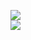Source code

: [![](https://img.shields.io/badge/Made%20With-Github%20Spray-lightgrey.svg?style=for-the-badge&logo=github)](https://github.com/Annihil/github-spray#6398)  
[![](https://i.imgur.com/2DrTn0Z.gif)](https://github.com/Annihil/github-spray)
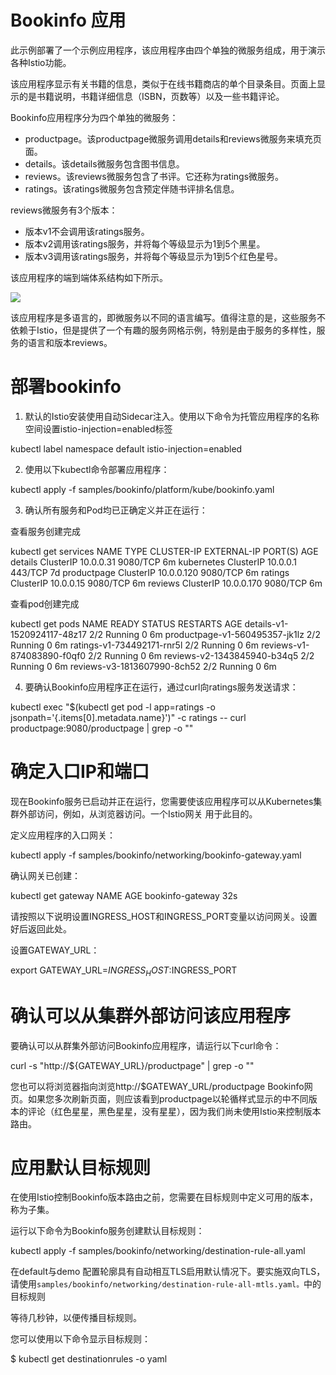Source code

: # Bookinfo 应用

此示例部署了一个示例应用程序，该应用程序由四个单独的微服务组成，用于演示各种Istio功能。

该应用程序显示有关书籍的信息，类似于在线书籍商店的单个目录条目。页面上显示的是书籍说明，书籍详细信息（ISBN，页数等）以及一些书籍评论。

Bookinfo应用程序分为四个单独的微服务：

- productpage。该productpage微服务调用details和reviews微服务来填充页面。
- details。该details微服务包含图书信息。
- reviews。该reviews微服务包含了书评。它还称为ratings微服务。
- ratings。该ratings微服务包含预定伴随书评排名信息。

reviews微服务有3个版本：

- 版本v1不会调用该ratings服务。
- 版本v2调用该ratings服务，并将每个等级显示为1到5个黑星。
- 版本v3调用该ratings服务，并将每个等级显示为1到5个红色星号。

该应用程序的端到端体系结构如下所示。

![](https://preliminary.istio.io/latest/docs/examples/bookinfo/noistio.svg)

该应用程序是多语言的，即微服务以不同的语言编写。值得注意的是，这些服务不依赖于Istio，但是提供了一个有趣的服务网格示例，特别是由于服务的多样性，服务的语言和版本reviews。


# 部署bookinfo

1. 默认的Istio安装使用自动Sidecar注入。使用以下命令为托管应用程序的名称空间设置istio-injection=enabled标签

kubectl label namespace default istio-injection=enabled

2. 使用以下kubectl命令部署应用程序：

kubectl apply -f samples/bookinfo/platform/kube/bookinfo.yaml

3. 确认所有服务和Pod均已正确定义并正在运行：

查看服务创建完成

kubectl get services
NAME          TYPE        CLUSTER-IP   EXTERNAL-IP   PORT(S)    AGE
details       ClusterIP   10.0.0.31    <none>        9080/TCP   6m
kubernetes    ClusterIP   10.0.0.1     <none>        443/TCP    7d
productpage   ClusterIP   10.0.0.120   <none>        9080/TCP   6m
ratings       ClusterIP   10.0.0.15    <none>        9080/TCP   6m
reviews       ClusterIP   10.0.0.170   <none>        9080/TCP   6m

查看pod创建完成

kubectl get pods
NAME                             READY     STATUS    RESTARTS   AGE
details-v1-1520924117-48z17      2/2       Running   0          6m
productpage-v1-560495357-jk1lz   2/2       Running   0          6m
ratings-v1-734492171-rnr5l       2/2       Running   0          6m
reviews-v1-874083890-f0qf0       2/2       Running   0          6m
reviews-v2-1343845940-b34q5      2/2       Running   0          6m
reviews-v3-1813607990-8ch52      2/2       Running   0          6m

4. 要确认Bookinfo应用程序正在运行，通过curl向ratings服务发送请求：

kubectl exec "$(kubectl get pod -l app=ratings -o jsonpath='{.items[0].metadata.name}')" -c ratings -- curl productpage:9080/productpage | grep -o "<title>.*</title>"
<title>Simple Bookstore App</title>


# 确定入口IP和端口

现在Bookinfo服务已启动并正在运行，您需要使该应用程序可以从Kubernetes集群外部访问，例如，从浏览器访问。一个Istio网关 用于此目的。

定义应用程序的入口网关：

kubectl apply -f samples/bookinfo/networking/bookinfo-gateway.yaml

确认网关已创建：

kubectl get gateway
NAME               AGE
bookinfo-gateway   32s

请按照以下说明设置INGRESS_HOST和INGRESS_PORT变量以访问网关。设置好后返回此处。

设置GATEWAY_URL：

export GATEWAY_URL=$INGRESS_HOST:$INGRESS_PORT

# 确认可以从集群外部访问该应用程序

要确认可以从群集外部访问Bookinfo应用程序，请运行以下curl命令：

curl -s "http://${GATEWAY_URL}/productpage" | grep -o "<title>.*</title>"
<title>Simple Bookstore App</title>

您也可以将浏览器指向浏览http://$GATEWAY_URL/productpage Bookinfo网页。如果您多次刷新页面，则应该看到productpage以轮循样式显示的中不同版本的评论（红色星星，黑色星星，没有星星），因为我们尚未使用Istio来控制版本路由。

# 应用默认目标规则
在使用Istio控制Bookinfo版本路由之前，您需要在目标规则中定义可用的版本，称为子集。

运行以下命令为Bookinfo服务创建默认目标规则：

kubectl apply -f samples/bookinfo/networking/destination-rule-all.yaml

在default与demo 配置轮廓具有自动相互TLS启用默认情况下。要实施双向TLS，请使用`samples/bookinfo/networking/destination-rule-all-mtls.yaml。`中的目标规则

等待几秒钟，以便传播目标规则。

您可以使用以下命令显示目标规则：

$ kubectl get destinationrules -o yaml

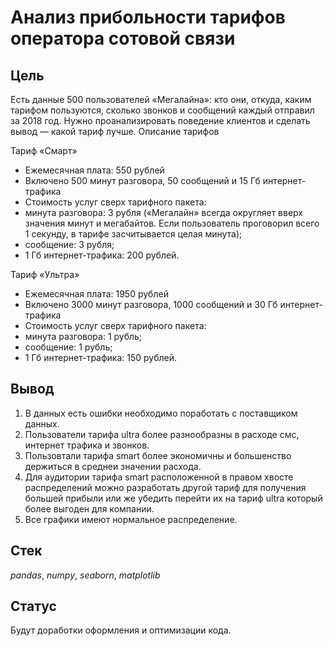 # Анализ прибольности тарифов оператора сотовой связи

## Цель

Есть данные 500 пользователей «Мегалайна»: кто они, откуда, каким тарифом пользуются, сколько
звонков и сообщений каждый отправил за 2018 год.
Нужно проанализировать поведение клиентов и сделать вывод — какой тариф лучше.
Описание тарифов

Тариф «Смарт»

* Ежемесячная плата: 550 рублей
* Включено 500 минут разговора, 50 сообщений и 15 Гб интернет-трафика
* Стоимость услуг сверх тарифного пакета:
* минута разговора: 3 рубля («Мегалайн» всегда округляет вверх значения минут и мегабайтов. Если пользователь проговорил всего 1 секунду, в тарифе засчитывается целая минута);
* сообщение: 3 рубля;
* 1 Гб интернет-трафика: 200 рублей.

Тариф «Ультра»

* Ежемесячная плата: 1950 рублей
* Включено 3000 минут разговора, 1000 сообщений и 30 Гб интернет-трафика
* Стоимость услуг сверх тарифного пакета:
* минута разговора: 1 рубль;
* сообщение: 1 рубль;
* 1 Гб интернет-трафика: 150 рублей. 

## Вывод

1. В данных есть ошибки необходимо поработать с поставщиком данных.
2. Пользователи тарифа ultra более разнообразны в расходе смс, интернет трафика и звонков.
3. Пользовтали тарифа smart более экономичны и большенство держиться в среднеи значении расхода.
4. Для аудитории тарифа smart расположенной в правом хвосте распределений можно разработать другой тариф для получения большей прибыли или же убедить перейти их на тариф ultra который более выгоден для компании.
5. Все графики имеют нормальное распределение.

## Стек

*pandas*, *numpy*, *seaborn*, *matplotlib*

## Статус

Будут доработки оформления и оптимизации кода.
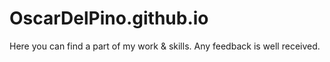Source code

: # OscarDelPino.github.io
Here you can find a part of my work &amp; skills. Any feedback is well received.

* ACTIVITY
Above are the records; copy each line from them that includes the string "сообщение".

* EXERCISE SOLUTION
* сообщение: 3 рубля;
* сообщение: 1 рубль;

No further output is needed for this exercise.